• Input data:
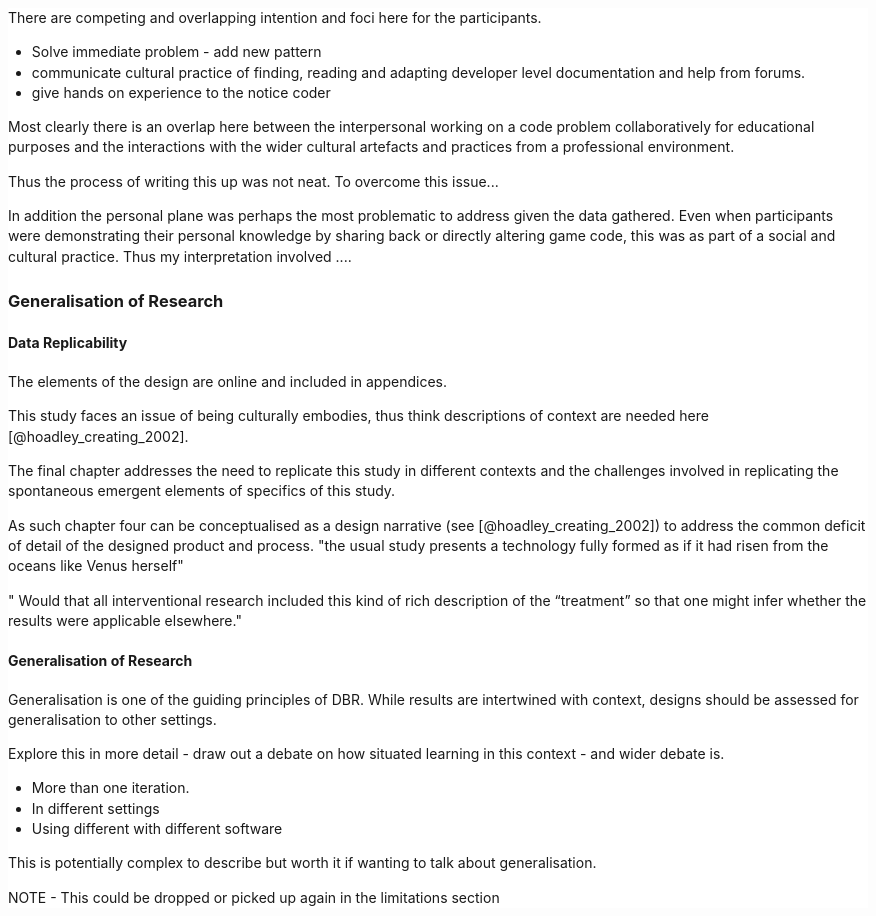 There are competing and overlapping intention and foci here for the participants.
 - Solve immediate problem - add new pattern
 - communicate cultural practice of finding, reading and adapting developer level documentation and help from forums.
 - give hands on experience to the notice coder

Most clearly there is an overlap here between the interpersonal working on a code problem collaboratively for educational purposes and the interactions with the wider cultural artefacts and practices from a professional environment.

Thus the process of writing this up was not neat.
To overcome this issue...

In addition the personal plane was perhaps the most problematic to address given the data gathered.
Even when participants were demonstrating their personal knowledge by sharing back or directly altering game code, this was as part of a social and cultural practice.
Thus my interpretation involved ....




### Generalisation of Research


#### Data Replicability

The elements of the design are online and included in appendices.

This study faces an issue of being culturally embodies, thus think descriptions of context are needed here [@hoadley_creating_2002].

The final chapter addresses the need to replicate this study in different contexts and the challenges involved in replicating the spontaneous emergent elements of specifics of this study.

As such chapter four can be conceptualised as a design narrative (see [@hoadley_creating_2002]) to address the common deficit of detail of the designed product and process. "the usual study presents a technology fully
formed as if it had risen from the oceans like Venus herself"

" Would that all interventional research included this kind of rich description of the “treatment” so that one might infer whether the results were applicable elsewhere."

#### Generalisation of Research


Generalisation is one of the guiding principles of DBR. While results are intertwined with context, designs should be assessed for generalisation to other settings.

Explore this in more detail - draw out a debate on how situated learning in this context - and wider debate is.

- More than one iteration.
- In different settings
- Using different with different software

This is potentially complex to describe but worth it if wanting to talk about generalisation.

NOTE - This could be dropped or picked up again in the limitations section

• What this task involves: Repeat word for word the lines above that run from the line containing "In addition the" through the line containing "The final chapter", both ends included, and nothing else.

• Task output:
In addition the personal plane was perhaps the most problematic to address given the data gathered.
Even when participants were demonstrating their personal knowledge by sharing back or directly altering game code, this was as part of a social and cultural practice.
Thus my interpretation involved ....




### Generalisation of Research


#### Data Replicability

The elements of the design are online and included in appendices.

This study faces an issue of being culturally embodies, thus think descriptions of context are needed here [@hoadley_creating_2002].

The final chapter addresses the need to replicate this study in different contexts and the challenges involved in replicating the spontaneous emergent elements of specifics of this study.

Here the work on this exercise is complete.